• **TASK DIRECTIONS**
Only lines that contain the word "section" belong in the answer; copy them from the records below.

━━ DATASET RECORDS

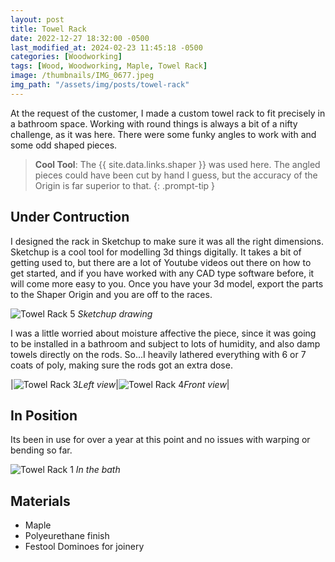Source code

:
 ```yaml
---
layout: post
title: Towel Rack
date: 2022-12-27 18:32:00 -0500
last_modified_at: 2024-02-23 11:45:18 -0500
categories: [Woodworking]
tags: [Wood, Woodworking, Maple, Towel Rack]
image: /thumbnails/IMG_0677.jpeg
img_path: "/assets/img/posts/towel-rack"
---
```


At the request of the customer, I made a custom towel rack to fit precisely in a bathroom space.  Working with round things is always a bit of a nifty challenge, as it was here.  There were some funky angles to work with and some odd shaped pieces.  

>**Cool Tool**: The {{ site.data.links.shaper }} was used here.  The angled pieces could have been cut by hand I guess, but the accuracy of the Origin is far superior to that.
{: .prompt-tip }

## Under Contruction

I designed the rack in Sketchup to make sure it was all the right dimensions.  Sketchup is a cool tool for modelling 3d things digitally.  It takes a bit of getting used to, but there are a lot of Youtube videos out there on how to get started, and if you have worked with any CAD type software before, it will come more easy to you.  Once you have your 3d model, export the parts to the Shaper Origin and you are off to the races.  

![Towel Rack 5][Towel Rack 5]
_Sketchup drawing_

I was a little worried about moisture affective the piece, since it was going to be installed in a bathroom and subject to lots of humidity, and also damp towels directly on the rods.  So...I heavily lathered everything with 6 or 7 coats of poly, making sure the rods got an extra dose.

|![Towel Rack 3][Towel Rack 3]_Left view_|![Towel Rack 4][Towel Rack 4]_Front view_|

## In Position

Its been in use for over a year at this point and no issues with warping or bending so far.  

![Towel Rack 1][Towel Rack 1]
_In the bath_

## Materials

- Maple
- Polyeurethane finish
- Festool Dominoes for joinery

[Towel Rack 1]: IMG_0675.jpeg
[Towel Rack 3]: IMG_0677.jpeg
[Towel Rack 4]: IMG_0678.jpeg
[Towel Rack 5]: towel-rack-sketchup.jpeg


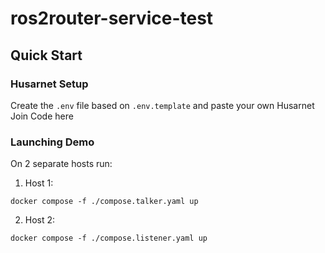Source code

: # ros2router-service-test

## Quick Start

### Husarnet Setup

Create the `.env` file based on `.env.template` and paste your own Husarnet Join Code here

### Launching Demo

On 2 separate hosts run:
1. Host 1:

```
docker compose -f ./compose.talker.yaml up
```

2. Host 2:

```
docker compose -f ./compose.listener.yaml up
```


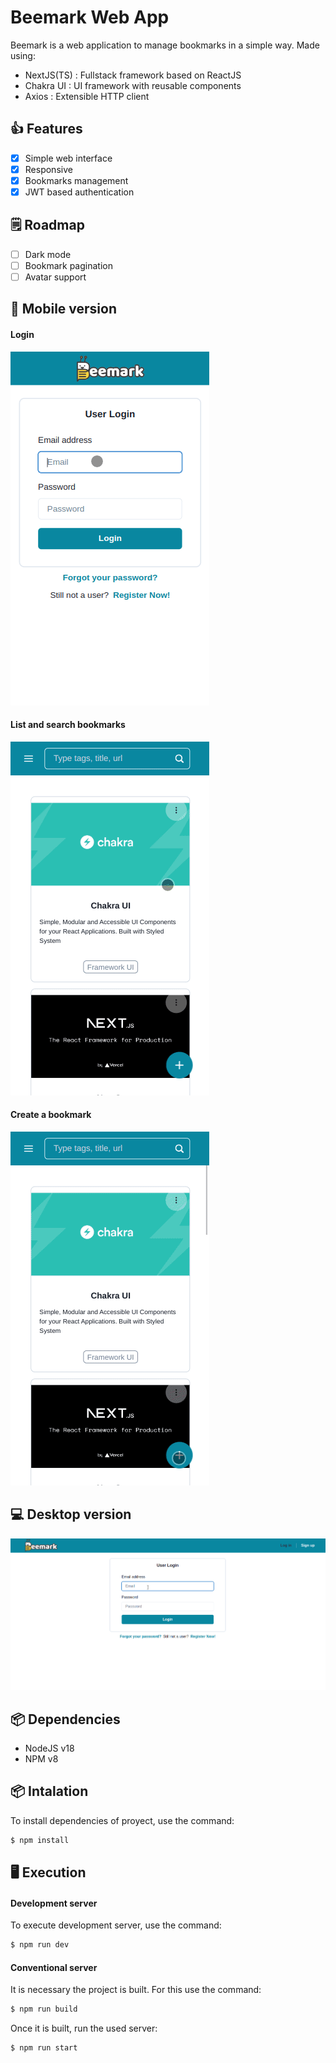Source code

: # Beemark Web App

Beemark is a web application to manage bookmarks in a simple way.
Made using:

- NextJS(TS) : Fullstack framework based on ReactJS
- Chakra UI : UI framework with reusable components
- Axios : Extensible HTTP client

## 👍 Features

- [x] Simple web interface
- [x] Responsive
- [x] Bookmarks management
- [x] JWT based authentication

## 🗒 Roadmap

- [ ] Dark mode
- [ ] Bookmark pagination
- [ ] Avatar support

## 📱 Mobile version

#### Login

![](./docs/login.gif)

#### List and search bookmarks

![](./docs/list-and-search.gif)

#### Create a bookmark

![](./docs/create.gif)

## 💻 Desktop version

![](./docs/desktop.gif)

## 📦 Dependencies

- NodeJS v18
- NPM v8

## 📦 Intalation

To install dependencies of proyect, use the command:

```bash
$ npm install
```

## 🖥 Execution

#### Development server

To execute development server, use the command:

```bash
$ npm run dev
```

#### Conventional server

It is necessary the project is built.
For this use the command:

```bash
$ npm run build
```

Once it is built, run the used server:

```bash
$ npm run start
```
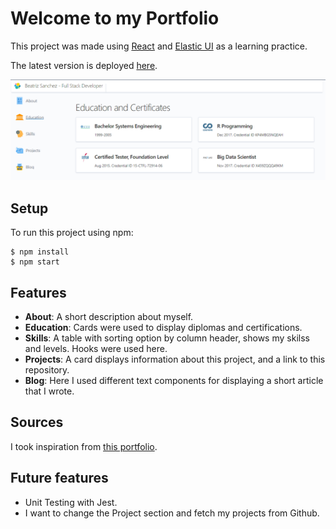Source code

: # Welcome to my Portfolio

This project was made using [React](https://reactjs.org/) and [Elastic UI](https://elastic.github.io/) as a learning practice.

The latest version is deployed [here](https://www.beatrizsanchez.dev).

![My Portfolio image](src/assets/images/myPortfolioEducation.png)

## Setup

To run this project using npm:

```
$ npm install
$ npm start
```

## Features

- **About**: A short description about myself.
- **Education**: Cards were used to display diplomas and certifications.
- **Skills**: A table with sorting option by column header, shows my skilss and levels. Hooks were used here.
- **Projects**: A card displays information about this project, and a link to this repository.
- **Blog**: Here I used different text components for displaying a short article that I wrote.

## Sources

I took inspiration from [this portfolio](https://andrewborstein.com/).

## Future features

- Unit Testing with Jest.
- I want to change the Project section and fetch my projects from Github.

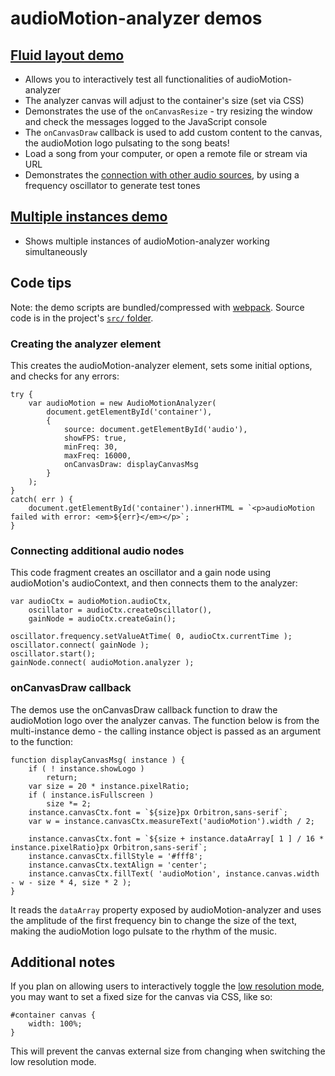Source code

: audioMotion-analyzer demos
==========================

## [Fluid layout demo](https://hvianna.github.io/audioMotion-analyzer/demo/fluid.html)

+ Allows you to interactively test all functionalities of audioMotion-analyzer
+ The analyzer canvas will adjust to the container's size (set via CSS)
+ Demonstrates the use of the `onCanvasResize` - try resizing the window and check the messages logged to the JavaScript console
+ The `onCanvasDraw` callback is used to add custom content to the canvas, the audioMotion logo pulsating to the song beats!
+ Load a song from your computer, or open a remote file or stream via URL
+ Demonstrates the [connection with other audio sources](#connecting-additional-audio-nodes), by using a frequency oscillator to generate test tones

## [Multiple instances demo](https://hvianna.github.io/audioMotion-analyzer/demo/multi.html)

+ Shows multiple instances of audioMotion-analyzer working simultaneously

## Code tips

Note: the demo scripts are bundled/compressed with [webpack](https://webpack.js.org/). Source code is in the project's [`src/` folder](../src/).

### Creating the analyzer element

This creates the audioMotion-analyzer element, sets some initial options, and checks for any errors:

```
try {
    var audioMotion = new AudioMotionAnalyzer(
        document.getElementById('container'),
        {
            source: document.getElementById('audio'),
            showFPS: true,
            minFreq: 30,
            maxFreq: 16000,
            onCanvasDraw: displayCanvasMsg
        }
    );
}
catch( err ) {
    document.getElementById('container').innerHTML = `<p>audioMotion failed with error: <em>${err}</em></p>`;
}
```

### Connecting additional audio nodes

This code fragment creates an oscillator and a gain node using audioMotion's audioContext, and then connects them to the analyzer:

```
var audioCtx = audioMotion.audioCtx,
    oscillator = audioCtx.createOscillator(),
    gainNode = audioCtx.createGain();

oscillator.frequency.setValueAtTime( 0, audioCtx.currentTime );
oscillator.connect( gainNode );
oscillator.start();
gainNode.connect( audioMotion.analyzer );
```

### onCanvasDraw callback

The demos use the onCanvasDraw callback function to draw the audioMotion logo over the analyzer canvas.
The function below is from the multi-instance demo - the calling instance object is passed as an argument to the function:

```
function displayCanvasMsg( instance ) {
    if ( ! instance.showLogo )
        return;
    var size = 20 * instance.pixelRatio;
    if ( instance.isFullscreen )
        size *= 2;
    instance.canvasCtx.font = `${size}px Orbitron,sans-serif`;
    var w = instance.canvasCtx.measureText('audioMotion').width / 2;

    instance.canvasCtx.font = `${size + instance.dataArray[ 1 ] / 16 * instance.pixelRatio}px Orbitron,sans-serif`;
    instance.canvasCtx.fillStyle = '#fff8';
    instance.canvasCtx.textAlign = 'center';
    instance.canvasCtx.fillText( 'audioMotion', instance.canvas.width - w - size * 4, size * 2 );
}
```

It reads the `dataArray` property exposed by audioMotion-analyzer and uses the amplitude of the first frequency bin to change the size of the text, making the audioMotion logo pulsate to the rhythm of the music.


## Additional notes

If you plan on allowing users to interactively toggle the [low resolution mode](../README.md#lores-boolean), you may want to set a fixed size for the canvas via CSS, like so:

```
#container canvas {
    width: 100%;
}
```

This will prevent the canvas external size from changing when switching the low resolution mode.
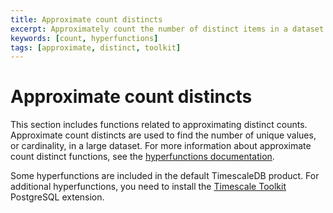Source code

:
 ```yaml
---
title: Approximate count distincts
excerpt: Approximately count the number of distinct items in a dataset
keywords: [count, hyperfunctions]
tags: [approximate, distinct, toolkit]
---
```


# Approximate count distincts
This section includes functions related to approximating distinct counts.
Approximate count distincts are used to find the number of unique values, or
cardinality, in a large dataset. For more information about approximate count
distinct functions, see the
[hyperfunctions documentation][hyperfunctions-approx-count-distincts].

Some hyperfunctions are included in the default TimescaleDB product. For
additional hyperfunctions, you need to install the
[Timescale Toolkit][install-toolkit] PostgreSQL extension.

<hyperfunctionTable
    hyperfunctionFamily='approximate count distinct'
    includeExperimental
    sortByType
/>

[hyperfunctions-approx-count-distincts]: timescaledb/:currentVersion:/how-to-guides/hyperfunctions/approx-count-distincts/
[install-toolkit]: timescaledb/:currentVersion:/how-to-guides/hyperfunctions/install-toolkit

━━━━

• **ANSWER SPACE**
- I want to change the Project section and fetch my projects from Github.
This section includes functions related to approximating distinct counts.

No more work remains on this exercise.